On September 7, 2000, The Assistant Secretary for Policy, Management, and Budget (PMB), Department of Interior, John Berry, sent a letter to the Chairman of the House Subcommittee on Interior and Related Agencies and the same letter to the Chairman of the Senate counterpart committee notifying them that the Office of Management and Budget has approved a $27.6 million FY 2001 budget amendment to address additional trust reform needs (Tab 1). A $10.0 million component of this budget amendment was for "(c)osts associated with Individual Indian Money (IIM) accounting." Id. at 1. The following statement was made in the body of the letter at page 3:

"The Department published a Federal Register Notice on April 3, 2000, inviting comments on the most reasonable methods for providing accountholders with information to evaluate their accounts and to determine whether there are discrepancies due to past management practices. The Department can reasonably assume that the costs to publish at least two additional Federal Register notices related to the proposed plan and a final rule will be $500,000 each. The Department is also funding a small pilot study to ascertain the validity and results of a sampling methodology that has been developed for the second trial. The goal of the pilot study is to determine if it would have broad applicability for providing the historical accounting called for in the 1994 American Indian Trust Fund Management Reform Act and described in the April 3, 2000 Federal Register Notice. While the full costs associated with carrying out an IIM accounting are difficult to estimate, we believe that $9.0 million is needed to begin the statistical sampling and related efforts. Therefore, a total of $10 million is likely to be needed in FY 2001." Emphasis added.

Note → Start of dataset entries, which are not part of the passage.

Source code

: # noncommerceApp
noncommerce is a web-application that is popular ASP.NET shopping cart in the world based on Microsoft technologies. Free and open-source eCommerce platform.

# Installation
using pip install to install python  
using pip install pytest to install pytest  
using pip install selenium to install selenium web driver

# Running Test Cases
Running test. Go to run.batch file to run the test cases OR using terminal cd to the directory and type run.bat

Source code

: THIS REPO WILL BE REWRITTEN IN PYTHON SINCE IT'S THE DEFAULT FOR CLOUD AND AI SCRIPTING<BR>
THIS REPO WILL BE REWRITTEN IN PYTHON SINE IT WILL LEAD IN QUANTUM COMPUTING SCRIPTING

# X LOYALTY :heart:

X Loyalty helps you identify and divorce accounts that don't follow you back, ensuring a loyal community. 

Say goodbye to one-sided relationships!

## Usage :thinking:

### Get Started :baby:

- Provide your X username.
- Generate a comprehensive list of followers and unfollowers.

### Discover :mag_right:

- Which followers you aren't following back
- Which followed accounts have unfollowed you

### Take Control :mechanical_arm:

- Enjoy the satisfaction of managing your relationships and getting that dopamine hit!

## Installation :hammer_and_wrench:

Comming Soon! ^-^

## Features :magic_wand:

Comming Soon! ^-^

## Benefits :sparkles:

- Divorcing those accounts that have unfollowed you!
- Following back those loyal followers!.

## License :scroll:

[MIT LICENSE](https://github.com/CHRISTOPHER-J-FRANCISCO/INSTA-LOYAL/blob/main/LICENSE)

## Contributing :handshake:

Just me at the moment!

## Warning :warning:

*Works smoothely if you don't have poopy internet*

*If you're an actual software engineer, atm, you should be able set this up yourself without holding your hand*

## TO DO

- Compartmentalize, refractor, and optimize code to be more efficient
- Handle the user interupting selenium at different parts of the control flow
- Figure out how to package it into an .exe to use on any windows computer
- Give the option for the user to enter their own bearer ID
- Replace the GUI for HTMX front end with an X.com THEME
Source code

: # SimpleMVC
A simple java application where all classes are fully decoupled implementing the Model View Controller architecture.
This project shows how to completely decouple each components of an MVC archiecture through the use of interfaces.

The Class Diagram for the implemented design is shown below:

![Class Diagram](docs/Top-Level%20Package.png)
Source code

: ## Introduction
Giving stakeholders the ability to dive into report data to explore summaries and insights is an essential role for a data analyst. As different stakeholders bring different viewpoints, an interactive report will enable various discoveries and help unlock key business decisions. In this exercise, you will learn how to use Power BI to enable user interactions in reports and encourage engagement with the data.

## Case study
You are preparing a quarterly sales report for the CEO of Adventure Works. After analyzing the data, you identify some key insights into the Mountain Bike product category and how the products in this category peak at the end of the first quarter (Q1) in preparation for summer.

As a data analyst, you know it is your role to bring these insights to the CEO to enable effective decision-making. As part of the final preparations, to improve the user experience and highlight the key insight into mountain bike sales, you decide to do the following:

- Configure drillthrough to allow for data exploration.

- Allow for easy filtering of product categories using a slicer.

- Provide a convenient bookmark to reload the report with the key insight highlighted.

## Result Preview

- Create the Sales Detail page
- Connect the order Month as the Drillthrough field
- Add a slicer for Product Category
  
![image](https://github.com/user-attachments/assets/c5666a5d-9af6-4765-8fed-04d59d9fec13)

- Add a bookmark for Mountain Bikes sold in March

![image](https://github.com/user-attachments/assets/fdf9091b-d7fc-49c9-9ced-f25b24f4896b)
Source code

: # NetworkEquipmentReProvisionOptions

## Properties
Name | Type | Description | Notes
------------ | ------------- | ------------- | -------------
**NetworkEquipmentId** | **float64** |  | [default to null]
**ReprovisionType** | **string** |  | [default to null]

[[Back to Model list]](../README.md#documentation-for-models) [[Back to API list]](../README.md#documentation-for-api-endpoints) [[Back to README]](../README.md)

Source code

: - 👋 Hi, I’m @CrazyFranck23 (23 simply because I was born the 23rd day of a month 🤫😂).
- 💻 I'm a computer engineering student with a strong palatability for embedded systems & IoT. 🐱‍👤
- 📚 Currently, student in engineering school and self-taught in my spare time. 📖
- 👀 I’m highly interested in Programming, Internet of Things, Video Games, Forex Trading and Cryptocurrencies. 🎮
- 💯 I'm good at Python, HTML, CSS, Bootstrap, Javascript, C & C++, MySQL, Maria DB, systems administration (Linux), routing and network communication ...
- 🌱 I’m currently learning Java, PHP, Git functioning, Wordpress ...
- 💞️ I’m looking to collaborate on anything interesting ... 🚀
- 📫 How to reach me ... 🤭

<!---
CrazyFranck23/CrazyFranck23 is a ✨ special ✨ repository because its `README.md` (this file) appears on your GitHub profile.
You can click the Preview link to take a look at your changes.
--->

Three weeks later, on September 29, 2000, a Congressional Conference report (Tab 2) was published providing $27,600,000 for Federal Trust programs. In discussing this appropriation, the Committee noted, at page 150, that:

"The Department of Interior has announced its intention to explore the use of sampling as the best, most cost effective approach to provide an accounting for IIM beneficiaries. While the Indian Trust Reform Act contemplated that such an accounting would sometime occur, the managers have been concerned for years about the potential cost and effectiveness of any approach that might be used. After investing $20 million over five years in a tribal account reconciliation process, there has been no resolution of issues surrounding tribal accounts. The cost of a similar accounting for the approximately three hundred thousand IIM account holders could conceivably cost hundreds of millions of dollars.

Therefore while approving the request to begin an IIM sampling approach, the managers direct the Department to develop a detailed plan for the sampling methodology it adopts, its costs and likely results. This plan must be provided to the House and Senate Committees on Appropriations prior to commencing a full sampling project. Finally, the determination of the use of funds for sampling or any other approach for reconciling a historical IIM accounting must be done within the limits of funds made available by the Congress for such purposes.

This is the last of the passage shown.